MILWAUKEE — It is said that bad teams find many different ways to lose games, and last night the Washington Wizards made every attempt to support this time-tested theory.
Before 17,002 at Bradley Center, the Milwaukee Bucks scrapped and clawed their way back from a 17-point deficit, then capitalized on a pair of Wizards mental lapses late in the game for a 116-107 victory.
It didn’t hurt the Bucks that they got a pair of spectacular performances from Michael Redd (game-high 35 points) and Desmond Mason (27).
But what cost the Wizards a chance at beating a playoff team late in the game were two mistakes that shifted momentum — which had been swinging the Bucks’ way the entire second half — completely in Milwaukee’s favor.
The first resulted in a goaltending call against Gilbert Arenas when he attempted to block Mason’s layup with 3:05 left in the game and the score tied at 100.
Mason was fouled on the play by Larry Hughes but failed to convert the free throw. Milwaukee’s Toni Kukoc stepped inside Washington’s Kwame Brown for an easy putback and a 104-100 lead.

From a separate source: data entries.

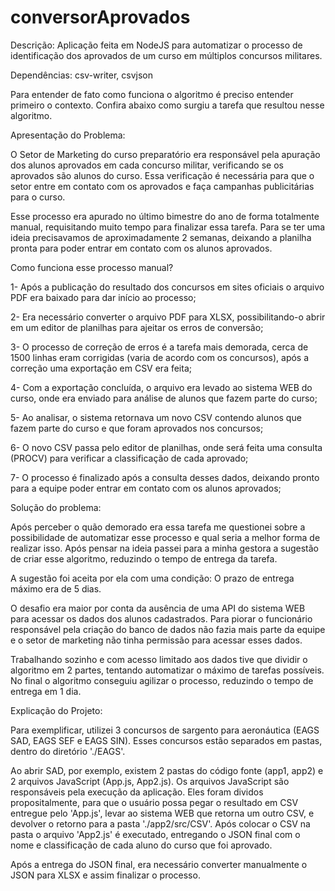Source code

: # conversorAprovados
Descrição: Aplicação feita em NodeJS para automatizar o processo de identificação dos aprovados de um curso em múltiplos concursos militares.

Dependências: csv-writer, csvjson

Para entender de fato como funciona o algoritmo é preciso entender primeiro o contexto. Confira abaixo como surgiu a tarefa que resultou nesse algoritmo.

Apresentação do Problema:

O Setor de Marketing do curso preparatório era responsável pela apuração dos alunos aprovados em cada concurso militar, verificando se os aprovados são alunos do curso. Essa verificação é necessária para que o setor entre em contato com os aprovados e faça campanhas publicitárias para o curso.

Esse processo era apurado no último bimestre do ano de forma totalmente manual, requisitando muito tempo para finalizar essa tarefa. Para se ter uma ideia precisavamos de aproximadamente 2 semanas, deixando a planilha pronta para poder entrar em contato com os alunos aprovados.

Como funciona esse processo manual?

1- Após a publicação do resultado dos concursos em sites oficiais o arquivo PDF era baixado para dar início ao processo;

2- Era necessário converter o arquivo PDF para XLSX, possibilitando-o abrir em um editor de planilhas para ajeitar os erros de conversão;

3- O processo de correção de erros é a tarefa mais demorada, cerca de 1500 linhas eram corrigidas (varia de acordo com os concursos), após a correção uma exportação em CSV era feita;

4- Com a exportação concluída, o arquivo era levado ao sistema WEB do curso, onde era enviado para análise de alunos que fazem parte do curso;

5- Ao analisar, o sistema retornava um novo CSV contendo alunos que fazem parte do curso e que foram aprovados nos concursos;

6- O novo CSV passa pelo editor de planilhas, onde será feita uma consulta (PROCV) para verificar a classificação de cada aprovado;

7- O processo é finalizado após a consulta desses dados, deixando pronto para a equipe poder entrar em contato com os alunos aprovados;

Solução do problema:

Após perceber o quão demorado era essa tarefa me questionei sobre a possibilidade de automatizar esse processo e qual seria a melhor forma de realizar isso. Após pensar na ideia passei para a minha gestora a sugestão de criar esse algoritmo, reduzindo o tempo de entrega da tarefa.

A sugestão foi aceita por ela com uma condição: O prazo de entrega máximo era de 5 dias.

O desafio era maior por conta da ausência de uma API do sistema WEB para acessar os dados dos alunos cadastrados. Para piorar o funcionário responsável pela criação do banco de dados não fazia mais parte da equipe e o setor de marketing não tinha permissão para acessar esses dados.

Trabalhando sozinho e com acesso limitado aos dados tive que dividir o algoritmo em 2 partes, tentando automatizar o máximo de tarefas possíveis. No final o algoritmo conseguiu agilizar o processo, reduzindo o tempo de entrega em 1 dia.

Explicação do Projeto:

Para exemplificar, utilizei 3 concursos de sargento para aeronáutica (EAGS SAD, EAGS SEF e EAGS SIN). Esses concursos estão separados em pastas, dentro do diretório './EAGS'.

Ao abrir SAD, por exemplo, existem 2 pastas do código fonte (app1, app2) e 2 arquivos JavaScript (App.js, App2.js). Os arquivos JavaScript são responsáveis pela execução da aplicação. Eles foram dividos propositalmente, para que o usuário possa pegar o resultado em CSV entregue pelo 'App.js', levar ao sistema WEB que retorna um outro CSV, e devolver o retorno para a pasta './app2/src/CSV'. Após colocar o CSV na pasta o arquivo 'App2.js' é executado, entregando o JSON final com o nome e classificação de cada aluno do curso que foi aprovado.

Após a entrega do JSON final, era necessário converter manualmente o JSON para XLSX e assim finalizar o processo.

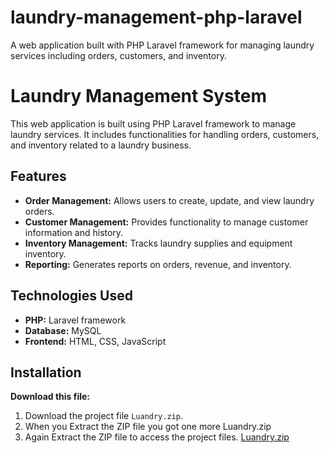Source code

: # laundry-management-php-laravel
A web application built with PHP Laravel framework for managing laundry services including orders, customers, and inventory.

# Laundry Management System

This web application is built using PHP Laravel framework to manage laundry services. It includes functionalities for handling orders, customers, and inventory related to a laundry business.

## Features

- **Order Management:** Allows users to create, update, and view laundry orders.
- **Customer Management:** Provides functionality to manage customer information and history.
- **Inventory Management:** Tracks laundry supplies and equipment inventory.
- **Reporting:** Generates reports on orders, revenue, and inventory.

## Technologies Used

- **PHP:** Laravel framework
- **Database:** MySQL 
- **Frontend:** HTML, CSS, JavaScript

## Installation

**Download this file:**
1. Download the project file `Luandry.zip`.
2. When you Extract the ZIP file you got one more Luandry.zip
3. Again Extract the ZIP file to access the project files. 
[Luandry.zip](https://github.com/NavedMemon/laundry-management-php-laravel/archive/refs/heads/main.zip)
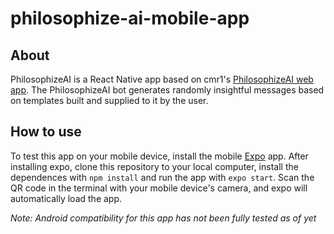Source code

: # philosophize-ai-mobile-app

## About

PhilosophizeAI is a React Native app based on cmr1's [PhilosophizeAI web app](https://github.com/cmr1/philosophize-ai). The PhilosophizeAI bot generates randomly insightful messages based on templates built and supplied to it by the user.

## How to use
To test this app on your mobile device, install the mobile [Expo](https://expo.io/) app.
After installing expo, clone this repository to your local computer, install the dependences with `npm install` and run the app with `expo start`. Scan the QR code in the terminal with your mobile device's camera, and expo will automatically load the app.

*Note: Android compatibility for this app has not been fully tested as of yet*
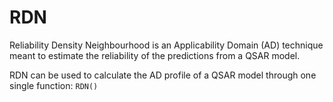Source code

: # RDN
Reliability Density Neighbourhood is an Applicability Domain (AD) technique meant to estimate the reliability of the predictions from a QSAR model.

RDN can be used to calculate the AD profile of a QSAR model through one single function: `RDN()`

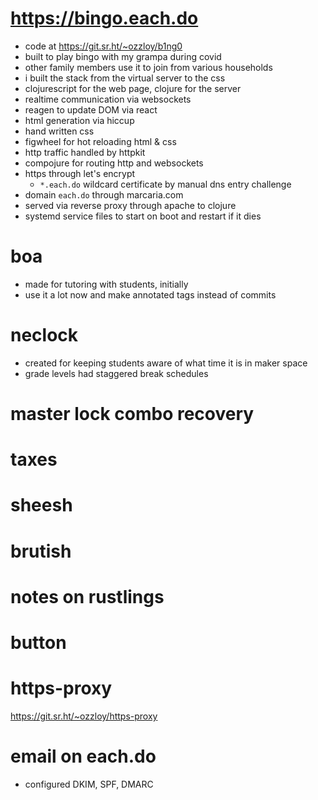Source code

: 

# <https://bingo.each.do>

-   code at <https://git.sr.ht/~ozzloy/b1ng0>
-   built to play bingo with my grampa during covid
-   other family members use it to join from various households
-   i built the stack from the virtual server to the css
-   clojurescript for the web page, clojure for the server
-   realtime communication via websockets
-   reagen to update DOM via react
-   html generation via hiccup
-   hand written css
-   figwheel for hot reloading html & css
-   http traffic handled by httpkit
-   compojure for routing http and websockets
-   https through let's encrypt
    -   `*.each.do` wildcard certificate by manual dns entry challenge
-   domain `each.do` through marcaria.com
-   served via reverse proxy through apache to clojure
-   systemd service files to start on boot and restart if it dies


# boa

-   made for tutoring with students, initially
-   use it a lot now and make annotated tags instead of commits


# neclock

-   created for keeping students aware of what time it is in maker space
-   grade levels had staggered break schedules


# master lock combo recovery


# taxes


# sheesh


# brutish


# notes on rustlings


# button


# https-proxy

<https://git.sr.ht/~ozzloy/https-proxy>


# email on each.do

-   configured DKIM, SPF, DMARC

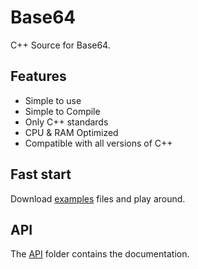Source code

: # Base64

C++ Source for Base64.

## Features

* Simple to use
* Simple to Compile
* Only C++ standards
* CPU & RAM Optimized
* Compatible with all versions of C++

## Fast start

Download [examples](examples) files and play around.

## API

The [API](API/Base64.md) folder contains the documentation.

The Bucks never trailed after that.
“It was a big sequence,” said Arenas, who scored 11 points on 3-for-10 shooting. “He went up for the shot and I had to react to the ball, so they called goaltending.
“But if they call goaltending, we have to have our thinking caps on. They call goaltending, you get one shot. You don’t have your thinking cap on, [a mistake] happens.”
Brown, who finished with 11 points and six rebounds, never knew goaltending had been called and thought Mason had a second free throw.
“I didn’t hear the goal tend,” Brown said. “I was on the other end of the court.”
Said Wizards coach Eddie Jordan: “That’s what I’m talking about — not playing smart, not playing very heady basketball. You have to be intense, you have to compete and you have to be smart out there.”
The situation put a damper on a game that saw the Wizards make 12 of 26 3-point attempts, get 51 points from their reserves and score 60 points in the first half alone.
Hughes led the Wizards with 19 points. Jerry Stackhouse, who did not play in Sunday’s win against Boston because of his ailing knees, finished with 18 points and five assists.
The second unit clearly outperformed the starters last night, and Stackhouse thought Jordan should have stayed with the subs.
“You get in a situation where you think you have to come back with certain guys,” Stackhouse said. “You can always have hindsight, but we had a pretty good rhythm going with that group.”
The loss, in which the Wizards gave up 68 points in the second half, again dropped them 30 games below .500 (24-54).
The Bucks (41-38) held on to their 11/2-game lead over Miami for the fourth spot in the Eastern Conference playoffs. Milwaukee has three games remaining.
Milwaukee trailed by as many as 17 points in the second quarter and looked sloppy early on. The Wizards scored the last seven points of the first quarter, then opened the second making eight of their first nine shots for a 46-32 lead.
While the Wizards didn’t shoot the ball well in the first quarter, they were much better in the second when they connected on 13 of 26 shots from the floor. Washington shot the ball exceptionally well from the outside in the first half, nailing seven of 12 from beyond the arc.
In fact, a pair of 3-pointers late in the half by Arenas and Steve Blake gave the Wizards their biggest lead at 60-43 with under a minute left.